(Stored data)
■ ■ ■ ■ ■

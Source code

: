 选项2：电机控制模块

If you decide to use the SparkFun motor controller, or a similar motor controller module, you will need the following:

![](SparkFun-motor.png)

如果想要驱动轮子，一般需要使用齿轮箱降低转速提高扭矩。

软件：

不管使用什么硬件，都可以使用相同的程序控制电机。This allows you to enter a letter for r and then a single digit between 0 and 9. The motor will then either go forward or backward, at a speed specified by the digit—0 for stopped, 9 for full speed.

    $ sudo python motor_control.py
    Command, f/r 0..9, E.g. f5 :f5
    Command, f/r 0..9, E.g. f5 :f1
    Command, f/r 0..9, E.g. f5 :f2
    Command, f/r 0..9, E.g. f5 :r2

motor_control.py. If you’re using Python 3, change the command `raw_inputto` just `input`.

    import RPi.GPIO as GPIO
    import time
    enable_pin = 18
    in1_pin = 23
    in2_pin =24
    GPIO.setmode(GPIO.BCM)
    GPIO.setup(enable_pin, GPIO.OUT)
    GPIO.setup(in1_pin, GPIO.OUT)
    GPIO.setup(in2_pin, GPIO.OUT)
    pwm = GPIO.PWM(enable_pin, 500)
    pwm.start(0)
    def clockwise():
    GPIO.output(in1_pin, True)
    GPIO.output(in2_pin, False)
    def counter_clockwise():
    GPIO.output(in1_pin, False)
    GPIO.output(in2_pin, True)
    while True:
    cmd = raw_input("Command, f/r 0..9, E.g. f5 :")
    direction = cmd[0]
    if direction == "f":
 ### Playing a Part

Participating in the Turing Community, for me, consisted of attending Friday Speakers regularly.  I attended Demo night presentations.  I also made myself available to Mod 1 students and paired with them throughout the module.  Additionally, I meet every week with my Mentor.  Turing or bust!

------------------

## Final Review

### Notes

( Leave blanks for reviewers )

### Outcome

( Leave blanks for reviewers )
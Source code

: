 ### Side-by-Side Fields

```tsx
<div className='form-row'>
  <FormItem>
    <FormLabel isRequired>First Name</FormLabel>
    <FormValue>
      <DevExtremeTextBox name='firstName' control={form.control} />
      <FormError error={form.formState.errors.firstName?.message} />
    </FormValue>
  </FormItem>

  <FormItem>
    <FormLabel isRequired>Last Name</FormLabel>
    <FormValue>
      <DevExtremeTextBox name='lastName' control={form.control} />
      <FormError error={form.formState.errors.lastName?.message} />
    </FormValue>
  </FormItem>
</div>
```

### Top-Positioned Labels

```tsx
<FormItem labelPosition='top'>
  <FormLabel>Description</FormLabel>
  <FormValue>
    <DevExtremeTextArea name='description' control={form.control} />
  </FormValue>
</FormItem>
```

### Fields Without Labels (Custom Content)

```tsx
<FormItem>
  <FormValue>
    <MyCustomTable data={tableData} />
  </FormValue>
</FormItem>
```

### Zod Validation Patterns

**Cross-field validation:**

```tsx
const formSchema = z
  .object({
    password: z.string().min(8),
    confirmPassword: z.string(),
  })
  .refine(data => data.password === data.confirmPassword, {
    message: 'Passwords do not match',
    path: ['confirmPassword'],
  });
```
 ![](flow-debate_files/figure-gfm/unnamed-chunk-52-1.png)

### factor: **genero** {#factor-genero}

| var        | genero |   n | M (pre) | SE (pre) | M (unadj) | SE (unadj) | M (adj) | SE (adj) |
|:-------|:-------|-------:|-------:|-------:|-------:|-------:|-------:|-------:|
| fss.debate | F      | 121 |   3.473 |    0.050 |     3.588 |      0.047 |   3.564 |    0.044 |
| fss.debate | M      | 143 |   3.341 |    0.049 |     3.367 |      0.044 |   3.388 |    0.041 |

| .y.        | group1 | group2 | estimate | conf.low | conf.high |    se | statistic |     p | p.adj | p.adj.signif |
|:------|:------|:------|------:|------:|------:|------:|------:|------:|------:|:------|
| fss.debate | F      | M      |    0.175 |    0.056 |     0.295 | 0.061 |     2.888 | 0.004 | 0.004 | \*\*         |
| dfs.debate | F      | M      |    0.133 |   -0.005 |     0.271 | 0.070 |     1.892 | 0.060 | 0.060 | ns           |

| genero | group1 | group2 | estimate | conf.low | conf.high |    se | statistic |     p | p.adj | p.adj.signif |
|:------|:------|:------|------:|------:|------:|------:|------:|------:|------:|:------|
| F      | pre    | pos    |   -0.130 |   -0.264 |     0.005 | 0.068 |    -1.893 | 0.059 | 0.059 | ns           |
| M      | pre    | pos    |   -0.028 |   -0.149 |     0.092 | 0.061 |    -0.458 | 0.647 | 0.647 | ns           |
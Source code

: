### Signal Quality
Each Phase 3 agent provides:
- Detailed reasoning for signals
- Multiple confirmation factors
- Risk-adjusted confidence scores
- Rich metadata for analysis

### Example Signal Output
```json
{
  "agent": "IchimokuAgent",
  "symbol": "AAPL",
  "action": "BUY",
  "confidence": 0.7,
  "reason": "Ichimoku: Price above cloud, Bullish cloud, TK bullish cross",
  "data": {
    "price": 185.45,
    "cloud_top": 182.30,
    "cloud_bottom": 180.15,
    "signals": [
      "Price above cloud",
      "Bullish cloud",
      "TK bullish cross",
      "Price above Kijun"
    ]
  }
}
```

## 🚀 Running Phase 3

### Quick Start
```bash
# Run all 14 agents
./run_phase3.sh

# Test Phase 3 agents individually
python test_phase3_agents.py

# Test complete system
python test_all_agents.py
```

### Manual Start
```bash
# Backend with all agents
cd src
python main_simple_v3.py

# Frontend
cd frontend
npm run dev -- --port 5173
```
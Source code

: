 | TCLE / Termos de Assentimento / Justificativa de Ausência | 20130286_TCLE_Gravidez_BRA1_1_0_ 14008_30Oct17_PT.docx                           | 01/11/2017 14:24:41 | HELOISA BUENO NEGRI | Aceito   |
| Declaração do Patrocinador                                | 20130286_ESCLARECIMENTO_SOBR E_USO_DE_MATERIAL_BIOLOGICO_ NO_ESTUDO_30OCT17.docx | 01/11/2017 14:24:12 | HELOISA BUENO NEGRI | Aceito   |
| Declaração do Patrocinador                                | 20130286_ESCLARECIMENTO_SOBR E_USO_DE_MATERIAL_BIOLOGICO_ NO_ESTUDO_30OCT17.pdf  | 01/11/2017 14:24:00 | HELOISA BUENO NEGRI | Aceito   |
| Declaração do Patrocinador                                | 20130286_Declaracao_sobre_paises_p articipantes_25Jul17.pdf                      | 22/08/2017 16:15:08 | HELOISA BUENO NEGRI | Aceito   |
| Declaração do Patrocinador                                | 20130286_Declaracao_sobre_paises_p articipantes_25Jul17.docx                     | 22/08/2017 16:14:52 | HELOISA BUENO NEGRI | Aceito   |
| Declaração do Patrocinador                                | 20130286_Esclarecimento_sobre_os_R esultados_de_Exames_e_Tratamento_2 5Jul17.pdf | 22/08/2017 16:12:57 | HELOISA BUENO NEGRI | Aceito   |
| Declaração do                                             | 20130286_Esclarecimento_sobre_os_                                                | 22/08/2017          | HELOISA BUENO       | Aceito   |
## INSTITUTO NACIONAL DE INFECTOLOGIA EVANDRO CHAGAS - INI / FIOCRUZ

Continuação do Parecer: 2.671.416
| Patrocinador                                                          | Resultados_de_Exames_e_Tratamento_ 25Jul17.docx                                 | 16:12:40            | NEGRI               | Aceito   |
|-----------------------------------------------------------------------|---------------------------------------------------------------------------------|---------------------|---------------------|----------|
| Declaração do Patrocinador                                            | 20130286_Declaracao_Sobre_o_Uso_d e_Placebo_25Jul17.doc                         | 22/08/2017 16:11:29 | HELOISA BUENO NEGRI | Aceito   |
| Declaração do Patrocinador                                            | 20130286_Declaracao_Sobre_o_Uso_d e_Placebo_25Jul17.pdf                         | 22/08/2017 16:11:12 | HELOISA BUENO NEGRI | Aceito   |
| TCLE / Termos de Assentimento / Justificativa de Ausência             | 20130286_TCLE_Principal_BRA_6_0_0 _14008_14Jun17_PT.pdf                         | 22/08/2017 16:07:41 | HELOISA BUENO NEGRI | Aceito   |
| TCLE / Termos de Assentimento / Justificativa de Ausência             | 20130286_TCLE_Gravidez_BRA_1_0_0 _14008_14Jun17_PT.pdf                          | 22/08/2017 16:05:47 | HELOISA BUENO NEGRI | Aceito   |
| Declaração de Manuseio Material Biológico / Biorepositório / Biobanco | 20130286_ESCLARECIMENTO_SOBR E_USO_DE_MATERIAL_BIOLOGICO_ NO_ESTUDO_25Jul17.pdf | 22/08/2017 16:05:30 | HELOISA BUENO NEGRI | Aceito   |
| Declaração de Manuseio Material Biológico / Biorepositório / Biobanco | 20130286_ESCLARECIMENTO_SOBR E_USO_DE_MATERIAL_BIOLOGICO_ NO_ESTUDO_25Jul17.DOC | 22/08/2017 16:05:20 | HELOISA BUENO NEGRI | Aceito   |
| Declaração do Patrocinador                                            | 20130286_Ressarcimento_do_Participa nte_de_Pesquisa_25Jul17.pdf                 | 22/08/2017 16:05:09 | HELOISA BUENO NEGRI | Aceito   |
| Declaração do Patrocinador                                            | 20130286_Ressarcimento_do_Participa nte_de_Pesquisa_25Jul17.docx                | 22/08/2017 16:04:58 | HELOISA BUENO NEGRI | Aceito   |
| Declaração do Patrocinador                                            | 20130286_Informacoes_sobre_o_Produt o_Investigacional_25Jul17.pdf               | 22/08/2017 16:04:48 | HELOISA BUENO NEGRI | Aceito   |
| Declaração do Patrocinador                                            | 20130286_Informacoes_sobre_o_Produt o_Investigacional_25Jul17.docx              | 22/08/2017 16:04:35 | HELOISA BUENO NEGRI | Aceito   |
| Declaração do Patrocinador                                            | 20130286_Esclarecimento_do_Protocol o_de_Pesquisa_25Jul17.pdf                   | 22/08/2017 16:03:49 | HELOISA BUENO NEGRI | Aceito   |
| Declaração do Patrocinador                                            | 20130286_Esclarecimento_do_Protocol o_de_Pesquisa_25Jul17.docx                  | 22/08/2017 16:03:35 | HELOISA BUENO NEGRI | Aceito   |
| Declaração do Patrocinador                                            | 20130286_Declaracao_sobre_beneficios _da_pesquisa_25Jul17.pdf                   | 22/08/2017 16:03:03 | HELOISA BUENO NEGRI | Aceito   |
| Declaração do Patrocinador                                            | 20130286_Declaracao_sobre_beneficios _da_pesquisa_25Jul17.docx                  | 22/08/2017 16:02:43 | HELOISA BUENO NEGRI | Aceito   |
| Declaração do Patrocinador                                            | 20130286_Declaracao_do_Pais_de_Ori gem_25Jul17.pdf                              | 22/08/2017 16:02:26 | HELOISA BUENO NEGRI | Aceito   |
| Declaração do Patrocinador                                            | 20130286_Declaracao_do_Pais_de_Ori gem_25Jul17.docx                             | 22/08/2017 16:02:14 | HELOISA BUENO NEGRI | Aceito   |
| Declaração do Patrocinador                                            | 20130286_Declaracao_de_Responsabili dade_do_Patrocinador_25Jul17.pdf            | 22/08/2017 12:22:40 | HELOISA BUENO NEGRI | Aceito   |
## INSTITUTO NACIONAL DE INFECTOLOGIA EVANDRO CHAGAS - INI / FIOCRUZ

■ ■ ■ ■ ■

* [Exercise brief] Give back the records word for word. Start at the first line, end at the line containing "import time", and include both.

* [Solution to this task]
Source code

: 选项2：电机控制模块

If you decide to use the SparkFun motor controller, or a similar motor controller module, you will need the following:

![](SparkFun-motor.png)

如果想要驱动轮子，一般需要使用齿轮箱降低转速提高扭矩。

软件：

不管使用什么硬件，都可以使用相同的程序控制电机。This allows you to enter a letter for r and then a single digit between 0 and 9. The motor will then either go forward or backward, at a speed specified by the digit—0 for stopped, 9 for full speed.

    $ sudo python motor_control.py
    Command, f/r 0..9, E.g. f5 :f5
    Command, f/r 0..9, E.g. f5 :f1
    Command, f/r 0..9, E.g. f5 :f2
    Command, f/r 0..9, E.g. f5 :r2

motor_control.py. If you’re using Python 3, change the command `raw_inputto` just `input`.

    import RPi.GPIO as GPIO
    import time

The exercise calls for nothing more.